What the task requires —
Among the records, which lines include "summarize"? List them.

Records from a dataset —
--------------------------------
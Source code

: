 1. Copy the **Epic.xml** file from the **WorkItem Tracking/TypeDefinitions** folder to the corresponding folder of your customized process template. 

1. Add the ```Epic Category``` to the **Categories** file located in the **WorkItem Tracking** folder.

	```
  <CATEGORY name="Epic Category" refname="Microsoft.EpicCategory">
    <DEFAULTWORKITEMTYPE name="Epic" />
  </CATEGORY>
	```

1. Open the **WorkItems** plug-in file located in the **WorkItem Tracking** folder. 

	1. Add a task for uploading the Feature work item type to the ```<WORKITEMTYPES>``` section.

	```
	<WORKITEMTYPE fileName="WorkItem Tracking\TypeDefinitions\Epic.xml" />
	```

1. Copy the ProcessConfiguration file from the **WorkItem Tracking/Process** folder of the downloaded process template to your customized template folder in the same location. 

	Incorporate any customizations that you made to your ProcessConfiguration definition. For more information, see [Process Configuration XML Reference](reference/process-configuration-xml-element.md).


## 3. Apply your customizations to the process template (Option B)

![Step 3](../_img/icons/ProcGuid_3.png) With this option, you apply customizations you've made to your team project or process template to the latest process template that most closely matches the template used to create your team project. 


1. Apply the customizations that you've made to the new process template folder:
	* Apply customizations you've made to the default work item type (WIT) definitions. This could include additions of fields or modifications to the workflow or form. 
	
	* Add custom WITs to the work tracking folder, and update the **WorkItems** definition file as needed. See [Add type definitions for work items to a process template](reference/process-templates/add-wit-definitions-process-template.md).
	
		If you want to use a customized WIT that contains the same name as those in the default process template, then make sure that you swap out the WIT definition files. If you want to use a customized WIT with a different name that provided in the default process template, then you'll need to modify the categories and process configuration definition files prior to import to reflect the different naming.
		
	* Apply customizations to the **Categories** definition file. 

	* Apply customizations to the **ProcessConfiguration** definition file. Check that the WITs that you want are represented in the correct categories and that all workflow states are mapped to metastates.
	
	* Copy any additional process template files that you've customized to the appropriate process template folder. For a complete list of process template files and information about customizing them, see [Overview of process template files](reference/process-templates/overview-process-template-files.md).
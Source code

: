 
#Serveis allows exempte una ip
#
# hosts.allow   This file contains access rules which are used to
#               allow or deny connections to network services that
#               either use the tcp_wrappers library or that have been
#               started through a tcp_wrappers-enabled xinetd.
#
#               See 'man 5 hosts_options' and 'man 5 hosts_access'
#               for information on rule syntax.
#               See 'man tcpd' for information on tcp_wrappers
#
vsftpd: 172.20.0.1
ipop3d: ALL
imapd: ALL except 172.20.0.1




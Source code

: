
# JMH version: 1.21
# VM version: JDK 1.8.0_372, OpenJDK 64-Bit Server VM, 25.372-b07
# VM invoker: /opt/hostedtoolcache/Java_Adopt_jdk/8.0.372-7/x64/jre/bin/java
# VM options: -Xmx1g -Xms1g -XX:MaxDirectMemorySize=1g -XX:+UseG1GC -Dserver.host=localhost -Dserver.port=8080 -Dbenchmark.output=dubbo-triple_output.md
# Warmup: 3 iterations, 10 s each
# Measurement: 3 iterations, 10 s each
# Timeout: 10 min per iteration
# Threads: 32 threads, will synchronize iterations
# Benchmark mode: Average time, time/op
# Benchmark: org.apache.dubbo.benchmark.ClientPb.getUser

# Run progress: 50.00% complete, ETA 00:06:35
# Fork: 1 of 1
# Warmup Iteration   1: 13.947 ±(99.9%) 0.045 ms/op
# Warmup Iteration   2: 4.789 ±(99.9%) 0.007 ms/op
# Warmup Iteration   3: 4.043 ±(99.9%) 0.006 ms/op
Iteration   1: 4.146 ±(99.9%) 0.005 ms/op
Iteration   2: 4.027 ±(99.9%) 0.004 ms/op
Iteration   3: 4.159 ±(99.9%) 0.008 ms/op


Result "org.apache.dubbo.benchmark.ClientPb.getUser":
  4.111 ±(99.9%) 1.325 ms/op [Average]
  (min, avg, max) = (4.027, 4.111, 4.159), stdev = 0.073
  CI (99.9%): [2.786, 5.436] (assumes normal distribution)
--------------------------------
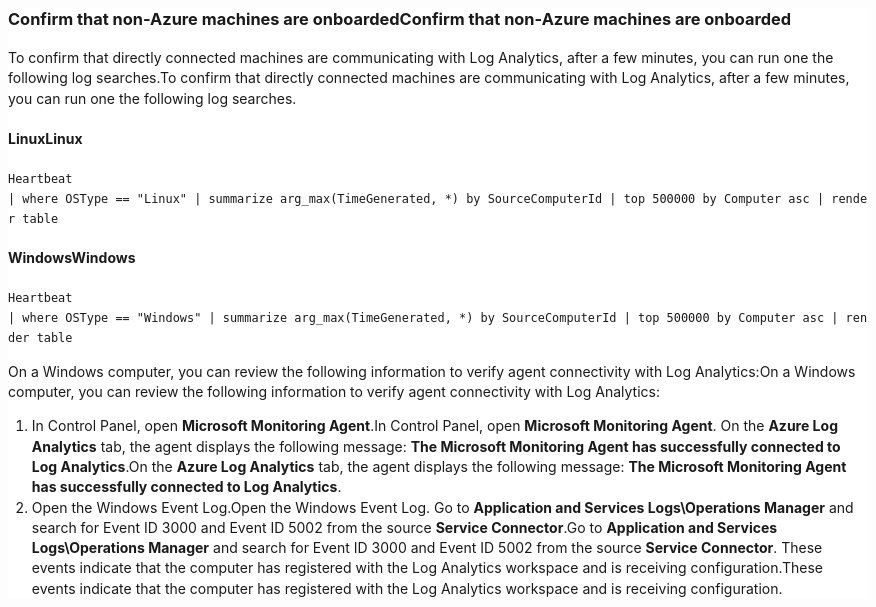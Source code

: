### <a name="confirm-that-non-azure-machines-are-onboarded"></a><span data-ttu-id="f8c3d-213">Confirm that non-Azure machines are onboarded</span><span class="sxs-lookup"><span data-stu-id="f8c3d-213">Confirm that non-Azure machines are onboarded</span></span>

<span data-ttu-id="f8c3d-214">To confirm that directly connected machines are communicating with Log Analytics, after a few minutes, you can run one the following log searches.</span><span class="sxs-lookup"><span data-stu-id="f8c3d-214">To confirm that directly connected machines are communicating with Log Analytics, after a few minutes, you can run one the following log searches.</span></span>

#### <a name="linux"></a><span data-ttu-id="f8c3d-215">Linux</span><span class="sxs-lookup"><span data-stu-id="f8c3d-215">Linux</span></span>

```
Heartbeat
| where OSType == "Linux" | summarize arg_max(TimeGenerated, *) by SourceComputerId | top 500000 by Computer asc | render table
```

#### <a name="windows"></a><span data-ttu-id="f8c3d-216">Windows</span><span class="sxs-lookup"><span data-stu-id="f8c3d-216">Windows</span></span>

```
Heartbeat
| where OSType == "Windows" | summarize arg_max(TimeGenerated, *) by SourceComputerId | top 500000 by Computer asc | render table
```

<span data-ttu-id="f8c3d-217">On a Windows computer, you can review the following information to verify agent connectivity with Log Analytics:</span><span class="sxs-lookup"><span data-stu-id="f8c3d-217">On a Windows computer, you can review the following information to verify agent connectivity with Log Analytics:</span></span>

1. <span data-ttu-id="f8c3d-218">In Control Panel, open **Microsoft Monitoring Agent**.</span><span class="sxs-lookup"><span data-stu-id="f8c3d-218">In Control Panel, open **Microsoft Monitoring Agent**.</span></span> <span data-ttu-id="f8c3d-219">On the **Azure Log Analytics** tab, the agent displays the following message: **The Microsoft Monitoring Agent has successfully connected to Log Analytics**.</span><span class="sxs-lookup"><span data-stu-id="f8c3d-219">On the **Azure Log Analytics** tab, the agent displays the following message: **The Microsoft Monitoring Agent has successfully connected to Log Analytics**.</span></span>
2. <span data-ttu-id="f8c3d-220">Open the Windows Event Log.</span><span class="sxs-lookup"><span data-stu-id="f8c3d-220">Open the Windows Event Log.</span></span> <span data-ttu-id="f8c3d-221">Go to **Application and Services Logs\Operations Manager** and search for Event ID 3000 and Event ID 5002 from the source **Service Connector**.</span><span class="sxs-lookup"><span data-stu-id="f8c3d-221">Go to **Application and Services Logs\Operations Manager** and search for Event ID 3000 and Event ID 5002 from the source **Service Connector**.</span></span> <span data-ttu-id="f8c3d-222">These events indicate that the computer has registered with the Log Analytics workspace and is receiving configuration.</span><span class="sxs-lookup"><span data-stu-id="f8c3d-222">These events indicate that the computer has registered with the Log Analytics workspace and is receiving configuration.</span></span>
--------------------------------
Response to this exercise —
| where OSType == "Linux" | summarize arg_max(TimeGenerated, *) by SourceComputerId | top 500000 by Computer asc | render table
| where OSType == "Windows" | summarize arg_max(TimeGenerated, *) by SourceComputerId | top 500000 by Computer asc | render table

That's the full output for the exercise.